#### [How to complete this task]
Determine the number of lines below that contain the string "expect", and state only that number.

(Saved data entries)
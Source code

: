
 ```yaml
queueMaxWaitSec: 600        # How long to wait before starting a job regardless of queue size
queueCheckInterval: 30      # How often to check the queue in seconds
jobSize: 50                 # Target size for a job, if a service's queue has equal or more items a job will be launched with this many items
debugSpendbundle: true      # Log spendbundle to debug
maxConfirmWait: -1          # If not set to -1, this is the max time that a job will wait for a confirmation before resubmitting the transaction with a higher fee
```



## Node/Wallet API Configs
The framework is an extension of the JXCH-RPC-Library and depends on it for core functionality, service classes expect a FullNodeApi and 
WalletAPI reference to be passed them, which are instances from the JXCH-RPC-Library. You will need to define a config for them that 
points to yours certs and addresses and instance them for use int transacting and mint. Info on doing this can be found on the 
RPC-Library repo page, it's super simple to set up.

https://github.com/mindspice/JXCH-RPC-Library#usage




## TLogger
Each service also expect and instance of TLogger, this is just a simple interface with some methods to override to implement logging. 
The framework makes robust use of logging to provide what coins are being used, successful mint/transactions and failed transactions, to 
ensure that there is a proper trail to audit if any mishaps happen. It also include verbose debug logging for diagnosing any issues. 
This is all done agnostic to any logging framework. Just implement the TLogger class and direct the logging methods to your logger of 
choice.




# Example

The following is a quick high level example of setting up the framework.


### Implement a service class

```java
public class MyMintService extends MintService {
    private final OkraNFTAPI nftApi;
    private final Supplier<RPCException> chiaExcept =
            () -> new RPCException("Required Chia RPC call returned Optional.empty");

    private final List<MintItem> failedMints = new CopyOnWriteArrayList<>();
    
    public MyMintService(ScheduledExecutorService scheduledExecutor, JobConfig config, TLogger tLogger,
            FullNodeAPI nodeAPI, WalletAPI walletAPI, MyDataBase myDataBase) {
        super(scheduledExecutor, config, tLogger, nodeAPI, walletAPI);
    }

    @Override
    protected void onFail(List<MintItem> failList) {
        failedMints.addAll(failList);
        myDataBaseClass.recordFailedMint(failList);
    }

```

#### [Exercise answer]
2